*** RECORDS Section Begins ***

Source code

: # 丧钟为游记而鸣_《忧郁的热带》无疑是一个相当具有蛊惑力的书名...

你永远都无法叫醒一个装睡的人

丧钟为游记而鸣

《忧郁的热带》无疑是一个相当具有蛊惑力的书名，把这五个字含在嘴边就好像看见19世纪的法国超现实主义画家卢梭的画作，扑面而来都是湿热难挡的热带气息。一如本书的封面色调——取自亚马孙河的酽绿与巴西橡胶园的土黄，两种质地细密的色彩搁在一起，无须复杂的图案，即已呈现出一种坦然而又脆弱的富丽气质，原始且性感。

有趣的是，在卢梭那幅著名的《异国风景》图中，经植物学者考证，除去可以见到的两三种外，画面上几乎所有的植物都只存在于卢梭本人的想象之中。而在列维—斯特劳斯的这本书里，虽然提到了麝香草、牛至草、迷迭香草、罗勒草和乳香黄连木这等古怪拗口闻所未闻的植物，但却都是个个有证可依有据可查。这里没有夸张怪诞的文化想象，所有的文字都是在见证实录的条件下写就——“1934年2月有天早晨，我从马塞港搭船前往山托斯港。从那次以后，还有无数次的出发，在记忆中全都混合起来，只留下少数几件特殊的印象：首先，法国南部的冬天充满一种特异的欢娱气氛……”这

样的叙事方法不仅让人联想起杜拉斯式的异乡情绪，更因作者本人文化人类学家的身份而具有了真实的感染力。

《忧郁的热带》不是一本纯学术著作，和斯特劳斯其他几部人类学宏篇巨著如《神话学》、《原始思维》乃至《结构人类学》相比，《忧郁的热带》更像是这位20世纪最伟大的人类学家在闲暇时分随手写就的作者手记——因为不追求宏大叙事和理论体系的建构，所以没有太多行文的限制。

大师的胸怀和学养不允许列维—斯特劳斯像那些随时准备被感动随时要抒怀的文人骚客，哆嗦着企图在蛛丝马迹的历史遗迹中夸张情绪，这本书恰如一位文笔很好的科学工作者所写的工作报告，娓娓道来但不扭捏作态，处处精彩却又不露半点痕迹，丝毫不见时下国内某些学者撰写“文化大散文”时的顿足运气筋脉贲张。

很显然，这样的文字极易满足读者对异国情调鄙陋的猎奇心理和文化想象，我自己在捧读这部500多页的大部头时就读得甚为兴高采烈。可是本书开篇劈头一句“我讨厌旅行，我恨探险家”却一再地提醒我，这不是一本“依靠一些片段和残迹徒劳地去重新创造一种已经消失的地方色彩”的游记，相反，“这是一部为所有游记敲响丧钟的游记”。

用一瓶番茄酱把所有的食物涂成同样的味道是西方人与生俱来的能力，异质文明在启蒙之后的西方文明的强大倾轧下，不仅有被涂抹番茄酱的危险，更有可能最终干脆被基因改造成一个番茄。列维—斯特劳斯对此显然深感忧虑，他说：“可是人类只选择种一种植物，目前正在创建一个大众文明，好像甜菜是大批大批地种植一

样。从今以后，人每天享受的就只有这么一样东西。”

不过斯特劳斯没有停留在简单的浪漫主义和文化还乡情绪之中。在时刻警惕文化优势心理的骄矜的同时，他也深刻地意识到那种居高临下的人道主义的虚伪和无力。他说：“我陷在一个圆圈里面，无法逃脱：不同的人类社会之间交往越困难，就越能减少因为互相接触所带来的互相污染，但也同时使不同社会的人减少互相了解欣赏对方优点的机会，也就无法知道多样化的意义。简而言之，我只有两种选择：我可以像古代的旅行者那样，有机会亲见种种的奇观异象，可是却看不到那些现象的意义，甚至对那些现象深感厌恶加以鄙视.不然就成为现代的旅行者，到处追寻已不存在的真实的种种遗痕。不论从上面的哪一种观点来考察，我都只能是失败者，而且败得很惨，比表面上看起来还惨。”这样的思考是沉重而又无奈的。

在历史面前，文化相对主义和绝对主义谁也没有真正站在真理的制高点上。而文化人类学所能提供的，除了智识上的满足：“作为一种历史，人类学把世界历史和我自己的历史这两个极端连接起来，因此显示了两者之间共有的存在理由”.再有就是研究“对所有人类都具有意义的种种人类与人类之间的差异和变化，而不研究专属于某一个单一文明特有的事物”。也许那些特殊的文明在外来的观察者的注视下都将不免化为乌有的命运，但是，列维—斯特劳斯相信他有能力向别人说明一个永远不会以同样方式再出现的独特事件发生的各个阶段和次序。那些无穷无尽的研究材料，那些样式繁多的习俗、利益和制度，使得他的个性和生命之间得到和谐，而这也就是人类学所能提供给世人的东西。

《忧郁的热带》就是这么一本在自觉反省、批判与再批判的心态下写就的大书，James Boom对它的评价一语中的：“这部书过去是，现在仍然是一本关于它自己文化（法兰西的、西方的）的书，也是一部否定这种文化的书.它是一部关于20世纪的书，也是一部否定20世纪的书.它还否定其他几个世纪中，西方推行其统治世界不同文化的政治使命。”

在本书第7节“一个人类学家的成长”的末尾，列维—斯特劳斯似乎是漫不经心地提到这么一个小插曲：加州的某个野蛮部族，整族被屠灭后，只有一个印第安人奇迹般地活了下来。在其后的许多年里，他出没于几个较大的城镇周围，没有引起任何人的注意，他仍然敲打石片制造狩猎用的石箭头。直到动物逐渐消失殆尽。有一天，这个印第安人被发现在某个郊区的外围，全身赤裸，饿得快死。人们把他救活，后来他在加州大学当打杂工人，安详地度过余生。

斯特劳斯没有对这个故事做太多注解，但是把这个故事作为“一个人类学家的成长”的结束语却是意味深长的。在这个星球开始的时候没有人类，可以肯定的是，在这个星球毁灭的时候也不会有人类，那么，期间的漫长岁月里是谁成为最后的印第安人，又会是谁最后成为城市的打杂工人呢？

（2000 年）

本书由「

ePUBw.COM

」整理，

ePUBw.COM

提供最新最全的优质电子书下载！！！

*** RECORDS Section Ends ***

REQUIRED ACTION
The required answer is the run of lines above, starting at the line with "大师的胸怀和学养不允许列维—" and ending at the line with "很显然，这样的文字极易满足读", reproduced exactly with both ends.

SOLUTION TO THIS EXERCISE
大师的胸怀和学养不允许列维—斯特劳斯像那些随时准备被感动随时要抒怀的文人骚客，哆嗦着企图在蛛丝马迹的历史遗迹中夸张情绪，这本书恰如一位文笔很好的科学工作者所写的工作报告，娓娓道来但不扭捏作态，处处精彩却又不露半点痕迹，丝毫不见时下国内某些学者撰写“文化大散文”时的顿足运气筋脉贲张。

很显然，这样的文字极易满足读者对异国情调鄙陋的猎奇心理和文化想象，我自己在捧读这部500多页的大部头时就读得甚为兴高采烈。可是本书开篇劈头一句“我讨厌旅行，我恨探险家”却一再地提醒我，这不是一本“依靠一些片段和残迹徒劳地去重新创造一种已经消失的地方色彩”的游记，相反，“这是一部为所有游记敲响丧钟的游记”。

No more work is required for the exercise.